スペイン映画「Alatriste」 (2006)


 ・「Alatriste」 Agustin Dias Yanes, スペイン・フランス・米国 2006

 スペインでは有名な「剣豪」小説シリーズが映画化。壮大な歴史絵巻。17世紀のスペイン、および北方の諸国。
 歴史的背景としては、強大なスペイン帝国に陰りがさし、北方のプロテスタント諸国に乗り越えられるという歴史の動き、そのなかで主人公のディエゴ・アラトリステも巻き込まれる。

 前半はそれこそベラスケスの絵画そのままのトーンが随所に現れ、その美しさに圧倒される。当時の政治といえば陰謀やら背信やら、醜い世界で染まり、美と不信というそのコントラストは、ひとをやみくもに引きずり込む。

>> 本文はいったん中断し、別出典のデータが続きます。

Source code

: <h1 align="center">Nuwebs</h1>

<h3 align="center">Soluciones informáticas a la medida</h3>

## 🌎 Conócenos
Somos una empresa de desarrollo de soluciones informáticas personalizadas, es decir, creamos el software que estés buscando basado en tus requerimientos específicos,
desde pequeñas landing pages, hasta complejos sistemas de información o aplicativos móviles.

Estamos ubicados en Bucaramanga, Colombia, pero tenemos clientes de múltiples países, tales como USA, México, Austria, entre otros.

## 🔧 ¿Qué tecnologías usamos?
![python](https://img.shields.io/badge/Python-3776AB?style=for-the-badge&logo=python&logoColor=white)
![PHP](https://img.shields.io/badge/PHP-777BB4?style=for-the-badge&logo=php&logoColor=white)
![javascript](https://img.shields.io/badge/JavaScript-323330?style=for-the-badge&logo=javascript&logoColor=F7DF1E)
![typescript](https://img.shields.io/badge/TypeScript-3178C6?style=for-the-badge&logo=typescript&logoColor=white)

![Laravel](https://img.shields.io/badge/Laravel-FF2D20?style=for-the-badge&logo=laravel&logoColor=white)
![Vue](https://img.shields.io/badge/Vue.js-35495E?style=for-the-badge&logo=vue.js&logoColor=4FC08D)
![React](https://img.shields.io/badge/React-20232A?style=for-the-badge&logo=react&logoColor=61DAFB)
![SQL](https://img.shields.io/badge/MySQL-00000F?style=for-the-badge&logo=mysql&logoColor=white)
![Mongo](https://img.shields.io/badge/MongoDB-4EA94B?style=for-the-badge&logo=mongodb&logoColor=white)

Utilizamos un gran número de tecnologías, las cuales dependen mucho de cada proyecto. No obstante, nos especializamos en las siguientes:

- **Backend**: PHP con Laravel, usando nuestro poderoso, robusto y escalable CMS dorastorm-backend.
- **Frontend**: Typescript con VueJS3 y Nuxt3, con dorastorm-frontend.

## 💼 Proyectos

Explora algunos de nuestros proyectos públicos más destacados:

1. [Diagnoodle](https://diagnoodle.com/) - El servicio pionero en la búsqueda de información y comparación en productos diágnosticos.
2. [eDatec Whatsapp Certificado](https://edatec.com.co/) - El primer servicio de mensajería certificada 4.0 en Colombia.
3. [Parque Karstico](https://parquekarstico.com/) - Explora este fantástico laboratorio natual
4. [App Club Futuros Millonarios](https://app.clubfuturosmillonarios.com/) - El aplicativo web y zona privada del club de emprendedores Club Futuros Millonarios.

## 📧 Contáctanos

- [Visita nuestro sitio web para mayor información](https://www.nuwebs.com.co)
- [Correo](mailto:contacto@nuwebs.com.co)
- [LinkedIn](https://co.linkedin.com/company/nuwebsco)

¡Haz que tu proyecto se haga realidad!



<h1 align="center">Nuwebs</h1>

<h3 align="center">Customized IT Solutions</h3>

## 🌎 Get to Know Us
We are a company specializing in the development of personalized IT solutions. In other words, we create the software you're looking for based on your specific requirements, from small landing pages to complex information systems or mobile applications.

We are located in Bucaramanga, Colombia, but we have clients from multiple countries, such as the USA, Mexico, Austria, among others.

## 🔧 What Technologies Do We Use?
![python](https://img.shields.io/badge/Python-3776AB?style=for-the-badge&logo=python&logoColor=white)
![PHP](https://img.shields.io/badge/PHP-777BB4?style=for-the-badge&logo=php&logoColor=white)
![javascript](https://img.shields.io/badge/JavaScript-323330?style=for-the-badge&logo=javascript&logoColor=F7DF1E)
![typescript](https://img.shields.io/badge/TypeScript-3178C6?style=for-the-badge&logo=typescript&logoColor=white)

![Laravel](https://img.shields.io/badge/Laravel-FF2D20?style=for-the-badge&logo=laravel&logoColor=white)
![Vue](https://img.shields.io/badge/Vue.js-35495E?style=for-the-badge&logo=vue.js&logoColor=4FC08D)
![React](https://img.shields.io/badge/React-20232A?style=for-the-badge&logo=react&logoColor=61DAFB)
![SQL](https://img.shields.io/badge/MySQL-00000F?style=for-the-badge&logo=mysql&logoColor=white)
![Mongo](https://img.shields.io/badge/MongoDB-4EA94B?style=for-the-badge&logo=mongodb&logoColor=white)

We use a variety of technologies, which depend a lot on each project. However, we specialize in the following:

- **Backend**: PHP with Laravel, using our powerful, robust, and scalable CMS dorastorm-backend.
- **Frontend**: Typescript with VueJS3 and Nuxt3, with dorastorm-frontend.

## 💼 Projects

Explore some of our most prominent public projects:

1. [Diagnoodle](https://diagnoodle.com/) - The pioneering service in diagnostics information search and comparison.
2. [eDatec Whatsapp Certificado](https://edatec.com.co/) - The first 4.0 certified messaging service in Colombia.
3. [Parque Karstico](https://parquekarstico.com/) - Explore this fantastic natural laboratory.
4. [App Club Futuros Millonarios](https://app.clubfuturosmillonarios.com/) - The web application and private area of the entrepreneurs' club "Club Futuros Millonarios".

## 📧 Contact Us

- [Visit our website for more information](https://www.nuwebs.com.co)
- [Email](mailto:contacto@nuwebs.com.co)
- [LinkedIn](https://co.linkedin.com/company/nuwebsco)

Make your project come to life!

 槍が、馬が、あるいは財宝が、とふんだんに当時の光と影をみせつける。
 ディエゴの仲間に、フランシスコ・ケベドが加わっているのが驚き。じっさい、あんな感じの人物であったのだろうか。

 しかし、こういった絢爛さのなかに巣食っているのが、いわば傭兵ともいうべき男たちの非情な世界。戦いのみで生きていき、ときとして貧窮化を余儀なくされる。絶対に信頼できる後ろ盾があるわけではなく、したがって頼りになるのは自らの腕(と、わずかな仲間)。特殊工作任務もつつがなくこなす。

 ここでひとつ、比較しておきたいのは、たとえば007シリーズのように、英国という絶対的な後ろ盾による活躍というのも、考えてみれば大人気ないかも。あくまでも官僚でしかないし、さいごの寄る辺は確保されているのだから。CIAにしろFBIにしろおなじこと。

 究極のおとこの美学か。
 戦闘あり、活劇あり、人間ドラマあり、恋愛あり。
 スペイン映画としてはかつてないほどの規模(予算的にも)、ハリウッドもまっさお。
 ニホン公開はあやふやな様子。いったん配給がきまったものの、もめているらしい。

 ひだりの写真の中央は、フランシスコ・ケベド。